## [Work to complete]
Return each record shown beneath, word for word.

## [Data provided]

_ _ _

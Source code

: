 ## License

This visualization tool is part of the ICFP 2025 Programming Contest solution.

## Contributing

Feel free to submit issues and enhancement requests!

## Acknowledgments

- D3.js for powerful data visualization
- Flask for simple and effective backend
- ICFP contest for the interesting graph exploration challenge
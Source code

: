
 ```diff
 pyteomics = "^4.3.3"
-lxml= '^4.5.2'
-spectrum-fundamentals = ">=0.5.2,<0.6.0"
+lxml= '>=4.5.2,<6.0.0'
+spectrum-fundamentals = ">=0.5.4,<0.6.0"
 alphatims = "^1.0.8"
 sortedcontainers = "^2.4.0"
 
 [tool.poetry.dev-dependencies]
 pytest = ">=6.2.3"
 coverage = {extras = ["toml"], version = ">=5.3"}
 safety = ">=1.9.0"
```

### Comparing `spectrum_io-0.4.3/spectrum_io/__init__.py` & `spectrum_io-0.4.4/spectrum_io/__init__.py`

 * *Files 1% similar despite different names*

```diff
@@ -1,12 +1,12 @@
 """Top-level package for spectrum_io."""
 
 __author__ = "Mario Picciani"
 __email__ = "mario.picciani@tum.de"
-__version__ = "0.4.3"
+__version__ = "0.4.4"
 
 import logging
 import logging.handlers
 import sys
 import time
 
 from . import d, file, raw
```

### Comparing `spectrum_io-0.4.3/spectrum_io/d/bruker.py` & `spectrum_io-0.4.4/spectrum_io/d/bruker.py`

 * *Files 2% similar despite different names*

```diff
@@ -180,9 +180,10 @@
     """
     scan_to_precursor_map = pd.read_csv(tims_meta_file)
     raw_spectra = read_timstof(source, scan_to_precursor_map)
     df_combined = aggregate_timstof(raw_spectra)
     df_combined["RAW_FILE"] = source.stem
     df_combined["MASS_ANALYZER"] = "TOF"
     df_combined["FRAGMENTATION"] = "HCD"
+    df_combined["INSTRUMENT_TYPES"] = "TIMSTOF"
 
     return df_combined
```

_ _ _

## [Solution for this task]
Source code

: ## License

This visualization tool is part of the ICFP 2025 Programming Contest solution.

## Contributing

Feel free to submit issues and enhancement requests!

## Acknowledgments

- D3.js for powerful data visualization
- Flask for simple and effective backend
- ICFP contest for the interesting graph exploration challenge
Source code

:
 ```diff
 pyteomics = "^4.3.3"
-lxml= '^4.5.2'
-spectrum-fundamentals = ">=0.5.2,<0.6.0"
+lxml= '>=4.5.2,<6.0.0'
+spectrum-fundamentals = ">=0.5.4,<0.6.0"
 alphatims = "^1.0.8"
 sortedcontainers = "^2.4.0"
 
 [tool.poetry.dev-dependencies]
 pytest = ">=6.2.3"
 coverage = {extras = ["toml"], version = ">=5.3"}
 safety = ">=1.9.0"
```

### Comparing `spectrum_io-0.4.3/spectrum_io/__init__.py` & `spectrum_io-0.4.4/spectrum_io/__init__.py`

 * *Files 1% similar despite different names*

```diff
@@ -1,12 +1,12 @@
 """Top-level package for spectrum_io."""
 
 __author__ = "Mario Picciani"
 __email__ = "mario.picciani@tum.de"
-__version__ = "0.4.3"
+__version__ = "0.4.4"
 
 import logging
 import logging.handlers
 import sys
 import time
 
 from . import d, file, raw
```

### Comparing `spectrum_io-0.4.3/spectrum_io/d/bruker.py` & `spectrum_io-0.4.4/spectrum_io/d/bruker.py`

 * *Files 2% similar despite different names*

```diff
@@ -180,9 +180,10 @@
     """
     scan_to_precursor_map = pd.read_csv(tims_meta_file)
     raw_spectra = read_timstof(source, scan_to_precursor_map)
     df_combined = aggregate_timstof(raw_spectra)
     df_combined["RAW_FILE"] = source.stem
     df_combined["MASS_ANALYZER"] = "TOF"
     df_combined["FRAGMENTATION"] = "HCD"
+    df_combined["INSTRUMENT_TYPES"] = "TIMSTOF"
 
     return df_combined
```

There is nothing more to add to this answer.